== ACTIVITY ==
Without the pictures, set down every record below exactly as it reads.

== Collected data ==
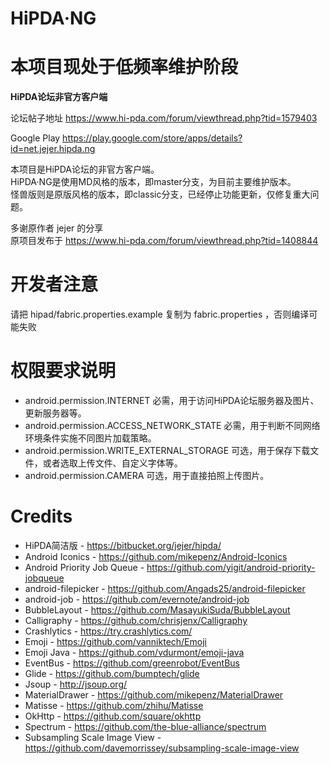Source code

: # HiPDA·NG

# **本项目现处于低频率维护阶段**


**HiPDA论坛非官方客户端**

论坛帖子地址 https://www.hi-pda.com/forum/viewthread.php?tid=1579403

Google Play https://play.google.com/store/apps/details?id=net.jejer.hipda.ng

本项目是HiPDA论坛的非官方客户端。  
HiPDA·NG是使用MD风格的版本，即master分支，为目前主要维护版本。  
怪兽版则是原版风格的版本，即classic分支，已经停止功能更新，仅修复重大问题。


多谢原作者 jejer 的分享   
原项目发布于 https://www.hi-pda.com/forum/viewthread.php?tid=1408844

# 开发者注意

请把 hipad/fabric.properties.example 复制为 fabric.properties ，否则编译可能失败

# 权限要求说明
- android.permission.INTERNET 必需，用于访问HiPDA论坛服务器及图片、更新服务器等。
- android.permission.ACCESS_NETWORK_STATE 必需，用于判断不同网络环境条件实施不同图片加载策略。
- android.permission.WRITE_EXTERNAL_STORAGE 可选，用于保存下载文件，或者选取上传文件、自定义字体等。
- android.permission.CAMERA 可选，用于直接拍照上传图片。

# Credits
- HiPDA简洁版 - https://bitbucket.org/jejer/hipda/
- Android Iconics - https://github.com/mikepenz/Android-Iconics
- Android Priority Job Queue - https://github.com/yigit/android-priority-jobqueue
- android-filepicker - https://github.com/Angads25/android-filepicker
- android-job - https://github.com/evernote/android-job
- BubbleLayout - https://github.com/MasayukiSuda/BubbleLayout
- Calligraphy - https://github.com/chrisjenx/Calligraphy
- Crashlytics - https://try.crashlytics.com/
- Emoji - https://github.com/vanniktech/Emoji
- Emoji Java - https://github.com/vdurmont/emoji-java
- EventBus - https://github.com/greenrobot/EventBus
- Glide - https://github.com/bumptech/glide
- Jsoup - http://jsoup.org/
- MaterialDrawer - https://github.com/mikepenz/MaterialDrawer
- Matisse - https://github.com/zhihu/Matisse
- OkHttp - https://github.com/square/okhttp
- Spectrum - https://github.com/the-blue-alliance/spectrum
- Subsampling Scale Image View - https://github.com/davemorrissey/subsampling-scale-image-view
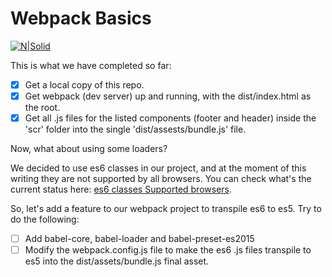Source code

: # Webpack Basics

[![N|Solid](https://i.blogs.es/a4a869/webpack/original.png)](https://webpack.github.io/)

This is what we have completed so far:

  - [x] Get a local copy of this repo.
  - [x] Get webpack (dev server) up and running, with the dist/index.html as the root.
  - [x] Get all .js files for the listed components (footer and header) inside the 'scr' folder into the single 'dist/assests/bundle.js' file.

  Now, what about using some loaders?

  We decided to use es6 classes in our project, and at the moment of this writing they are not supported by all browsers.
You can check what's the current status here: [es6 classes Supported browsers](https://caniuse.com/#search=classes).

So, let's add a feature to our webpack project to transpile es6 to es5. 
Try to do the following:

- [ ] Add babel-core, babel-loader and babel-preset-es2015
- [ ] Modify the webpack.config.js file to make the es6 .js files transpile to es5 into the dist/assets/bundle.js final asset.
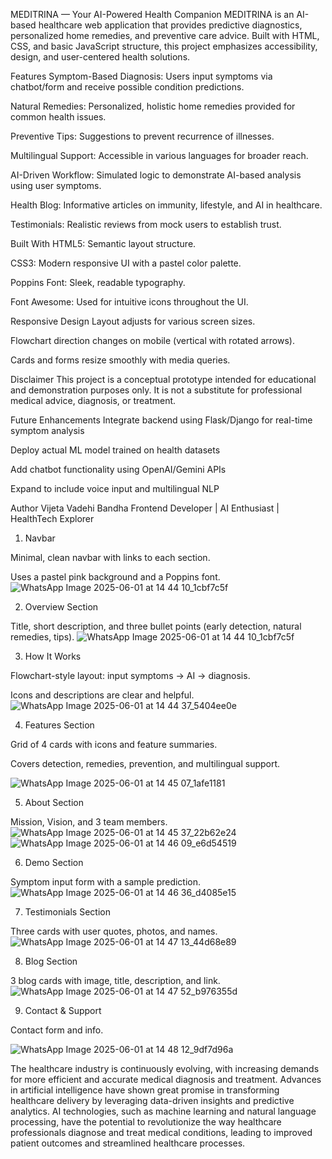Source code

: MEDITRINA — Your AI-Powered Health Companion
MEDITRINA is an AI-based healthcare web application that provides predictive diagnostics, personalized home remedies, and preventive care advice. Built with HTML, CSS, and basic JavaScript structure, this project emphasizes accessibility, design, and user-centered health solutions.


Features
 Symptom-Based Diagnosis: Users input symptoms via chatbot/form and receive possible condition predictions.

 Natural Remedies: Personalized, holistic home remedies provided for common health issues.

 Preventive Tips: Suggestions to prevent recurrence of illnesses.

 Multilingual Support: Accessible in various languages for broader reach.

 AI-Driven Workflow: Simulated logic to demonstrate AI-based analysis using user symptoms.

 Health Blog: Informative articles on immunity, lifestyle, and AI in healthcare.

 Testimonials: Realistic reviews from mock users to establish trust.


 Built With
HTML5: Semantic layout structure.

CSS3: Modern responsive UI with a pastel color palette.

Poppins Font: Sleek, readable typography.

Font Awesome: Used for intuitive icons throughout the UI.

Responsive Design
Layout adjusts for various screen sizes.

Flowchart direction changes on mobile (vertical with rotated arrows).

Cards and forms resize smoothly with media queries.

 Disclaimer
This project is a conceptual prototype intended for educational and demonstration purposes only. It is not a substitute for professional medical advice, diagnosis, or treatment.

 Future Enhancements
Integrate backend using Flask/Django for real-time symptom analysis

Deploy actual ML model trained on health datasets

Add chatbot functionality using OpenAI/Gemini APIs

Expand to include voice input and multilingual NLP

 Author
Vijeta Vadehi Bandha 
Frontend Developer | AI Enthusiast | HealthTech Explorer

1. Navbar

Minimal, clean navbar with links to each section.

Uses a pastel pink background and a Poppins font.
![WhatsApp Image 2025-06-01 at 14 44 10_1cbf7c5f](https://github.com/user-attachments/assets/ed75e68e-2c8e-4923-82ff-51cae5e06e69)


2. Overview Section

Title, short description, and three bullet points (early detection, natural remedies, tips).
![WhatsApp Image 2025-06-01 at 14 44 10_1cbf7c5f](https://github.com/user-attachments/assets/ed75e68e-2c8e-4923-82ff-51cae5e06e69)


3. How It Works

Flowchart-style layout: input symptoms → AI → diagnosis.

Icons and descriptions are clear and helpful.
![WhatsApp Image 2025-06-01 at 14 44 37_5404ee0e](https://github.com/user-attachments/assets/cdb31706-c45c-4cf8-afc7-4c297a83acef)


4. Features Section

Grid of 4 cards with icons and feature summaries.

Covers detection, remedies, prevention, and multilingual support.

![WhatsApp Image 2025-06-01 at 14 45 07_1afe1181](https://github.com/user-attachments/assets/4b1a438e-ee42-464a-9c1d-d2deeb0fe91f)


5. About Section

Mission, Vision, and 3 team members.
![WhatsApp Image 2025-06-01 at 14 45 37_22b62e24](https://github.com/user-attachments/assets/fbfae662-8929-4339-9f92-ad1bc1bea555)
![WhatsApp Image 2025-06-01 at 14 46 09_e6d54519](https://github.com/user-attachments/assets/76069524-44f7-47d4-a2d7-02434b06a731)


6. Demo Section

Symptom input form with a sample prediction.
![WhatsApp Image 2025-06-01 at 14 46 36_d4085e15](https://github.com/user-attachments/assets/7f5c398f-4d3c-4b4c-b0c5-ba3ae5c16696)


7. Testimonials Section

Three cards with user quotes, photos, and names.
![WhatsApp Image 2025-06-01 at 14 47 13_44d68e89](https://github.com/user-attachments/assets/4ee1af00-98f9-4e4e-8ab3-6cef45a9f707)


8. Blog Section

3 blog cards with image, title, description, and link.
![WhatsApp Image 2025-06-01 at 14 47 52_b976355d](https://github.com/user-attachments/assets/31c824f4-dd72-41e5-b9e0-e498e05f2051)


9. Contact & Support

Contact form and info.

![WhatsApp Image 2025-06-01 at 14 48 12_9df7d96a](https://github.com/user-attachments/assets/5c4bb2b5-4e2b-4d30-b143-42d672e22859)


The healthcare industry is continuously evolving, with increasing demands for more
efficient and accurate medical diagnosis and treatment. Advances in artificial
intelligence have shown great promise in transforming healthcare delivery by leveraging
data-driven insights and predictive analytics. AI technologies, such as machine learning
and natural language processing, have the potential to revolutionize the way healthcare
professionals diagnose and treat medical conditions, leading to improved patient
outcomes and streamlined healthcare processes.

== EXPECTED ANSWER ==
Source code

: # HiPDA·NG

# **本项目现处于低频率维护阶段**


**HiPDA论坛非官方客户端**

论坛帖子地址 https://www.hi-pda.com/forum/viewthread.php?tid=1579403

Google Play https://play.google.com/store/apps/details?id=net.jejer.hipda.ng

本项目是HiPDA论坛的非官方客户端。  
HiPDA·NG是使用MD风格的版本，即master分支，为目前主要维护版本。  
怪兽版则是原版风格的版本，即classic分支，已经停止功能更新，仅修复重大问题。


多谢原作者 jejer 的分享   
原项目发布于 https://www.hi-pda.com/forum/viewthread.php?tid=1408844

# 开发者注意

请把 hipad/fabric.properties.example 复制为 fabric.properties ，否则编译可能失败

# 权限要求说明
- android.permission.INTERNET 必需，用于访问HiPDA论坛服务器及图片、更新服务器等。
- android.permission.ACCESS_NETWORK_STATE 必需，用于判断不同网络环境条件实施不同图片加载策略。
- android.permission.WRITE_EXTERNAL_STORAGE 可选，用于保存下载文件，或者选取上传文件、自定义字体等。
- android.permission.CAMERA 可选，用于直接拍照上传图片。

# Credits
- HiPDA简洁版 - https://bitbucket.org/jejer/hipda/
- Android Iconics - https://github.com/mikepenz/Android-Iconics
- Android Priority Job Queue - https://github.com/yigit/android-priority-jobqueue
- android-filepicker - https://github.com/Angads25/android-filepicker
- android-job - https://github.com/evernote/android-job
- BubbleLayout - https://github.com/MasayukiSuda/BubbleLayout
- Calligraphy - https://github.com/chrisjenx/Calligraphy
- Crashlytics - https://try.crashlytics.com/
- Emoji - https://github.com/vanniktech/Emoji
- Emoji Java - https://github.com/vdurmont/emoji-java
- EventBus - https://github.com/greenrobot/EventBus
- Glide - https://github.com/bumptech/glide
- Jsoup - http://jsoup.org/
- MaterialDrawer - https://github.com/mikepenz/MaterialDrawer
- Matisse - https://github.com/zhihu/Matisse
- OkHttp - https://github.com/square/okhttp
- Spectrum - https://github.com/the-blue-alliance/spectrum
- Subsampling Scale Image View - https://github.com/davemorrissey/subsampling-scale-image-view
Source code

: # Webpack Basics

[![N|Solid](https://i.blogs.es/a4a869/webpack/original.png)](https://webpack.github.io/)

This is what we have completed so far:

  - [x] Get a local copy of this repo.
  - [x] Get webpack (dev server) up and running, with the dist/index.html as the root.
  - [x] Get all .js files for the listed components (footer and header) inside the 'scr' folder into the single 'dist/assests/bundle.js' file.

  Now, what about using some loaders?

  We decided to use es6 classes in our project, and at the moment of this writing they are not supported by all browsers.
You can check what's the current status here: [es6 classes Supported browsers](https://caniuse.com/#search=classes).

So, let's add a feature to our webpack project to transpile es6 to es5. 
Try to do the following:

- [ ] Add babel-core, babel-loader and babel-preset-es2015
- [ ] Modify the webpack.config.js file to make the es6 .js files transpile to es5 into the dist/assets/bundle.js final asset.
Source code

: MEDITRINA — Your AI-Powered Health Companion
MEDITRINA is an AI-based healthcare web application that provides predictive diagnostics, personalized home remedies, and preventive care advice. Built with HTML, CSS, and basic JavaScript structure, this project emphasizes accessibility, design, and user-centered health solutions.


Features
 Symptom-Based Diagnosis: Users input symptoms via chatbot/form and receive possible condition predictions.

 Natural Remedies: Personalized, holistic home remedies provided for common health issues.

 Preventive Tips: Suggestions to prevent recurrence of illnesses.

 Multilingual Support: Accessible in various languages for broader reach.

 AI-Driven Workflow: Simulated logic to demonstrate AI-based analysis using user symptoms.

 Health Blog: Informative articles on immunity, lifestyle, and AI in healthcare.

 Testimonials: Realistic reviews from mock users to establish trust.


 Built With
HTML5: Semantic layout structure.

CSS3: Modern responsive UI with a pastel color palette.

Poppins Font: Sleek, readable typography.

Font Awesome: Used for intuitive icons throughout the UI.

Responsive Design
Layout adjusts for various screen sizes.

Flowchart direction changes on mobile (vertical with rotated arrows).

Cards and forms resize smoothly with media queries.

 Disclaimer
This project is a conceptual prototype intended for educational and demonstration purposes only. It is not a substitute for professional medical advice, diagnosis, or treatment.

 Future Enhancements
Integrate backend using Flask/Django for real-time symptom analysis

Deploy actual ML model trained on health datasets

Add chatbot functionality using OpenAI/Gemini APIs

Expand to include voice input and multilingual NLP

 Author
Vijeta Vadehi Bandha 
Frontend Developer | AI Enthusiast | HealthTech Explorer

1. Navbar

Minimal, clean navbar with links to each section.

Uses a pastel pink background and a Poppins font.
![WhatsApp Image 2025-06-01 at 14 44 10_1cbf7c5f](https://github.com/user-attachments/assets/ed75e68e-2c8e-4923-82ff-51cae5e06e69)


2. Overview Section

Title, short description, and three bullet points (early detection, natural remedies, tips).
![WhatsApp Image 2025-06-01 at 14 44 10_1cbf7c5f](https://github.com/user-attachments/assets/ed75e68e-2c8e-4923-82ff-51cae5e06e69)


3. How It Works

Flowchart-style layout: input symptoms → AI → diagnosis.

Icons and descriptions are clear and helpful.
![WhatsApp Image 2025-06-01 at 14 44 37_5404ee0e](https://github.com/user-attachments/assets/cdb31706-c45c-4cf8-afc7-4c297a83acef)


4. Features Section

Grid of 4 cards with icons and feature summaries.

Covers detection, remedies, prevention, and multilingual support.

![WhatsApp Image 2025-06-01 at 14 45 07_1afe1181](https://github.com/user-attachments/assets/4b1a438e-ee42-464a-9c1d-d2deeb0fe91f)


5. About Section

Mission, Vision, and 3 team members.
![WhatsApp Image 2025-06-01 at 14 45 37_22b62e24](https://github.com/user-attachments/assets/fbfae662-8929-4339-9f92-ad1bc1bea555)
![WhatsApp Image 2025-06-01 at 14 46 09_e6d54519](https://github.com/user-attachments/assets/76069524-44f7-47d4-a2d7-02434b06a731)


6. Demo Section

Symptom input form with a sample prediction.
![WhatsApp Image 2025-06-01 at 14 46 36_d4085e15](https://github.com/user-attachments/assets/7f5c398f-4d3c-4b4c-b0c5-ba3ae5c16696)


7. Testimonials Section

Three cards with user quotes, photos, and names.
![WhatsApp Image 2025-06-01 at 14 47 13_44d68e89](https://github.com/user-attachments/assets/4ee1af00-98f9-4e4e-8ab3-6cef45a9f707)


8. Blog Section

3 blog cards with image, title, description, and link.
![WhatsApp Image 2025-06-01 at 14 47 52_b976355d](https://github.com/user-attachments/assets/31c824f4-dd72-41e5-b9e0-e498e05f2051)


9. Contact & Support

Contact form and info.

![WhatsApp Image 2025-06-01 at 14 48 12_9df7d96a](https://github.com/user-attachments/assets/5c4bb2b5-4e2b-4d30-b143-42d672e22859)


The healthcare industry is continuously evolving, with increasing demands for more
efficient and accurate medical diagnosis and treatment. Advances in artificial
intelligence have shown great promise in transforming healthcare delivery by leveraging
data-driven insights and predictive analytics. AI technologies, such as machine learning
and natural language processing, have the potential to revolutionize the way healthcare
professionals diagnose and treat medical conditions, leading to improved patient
outcomes and streamlined healthcare processes.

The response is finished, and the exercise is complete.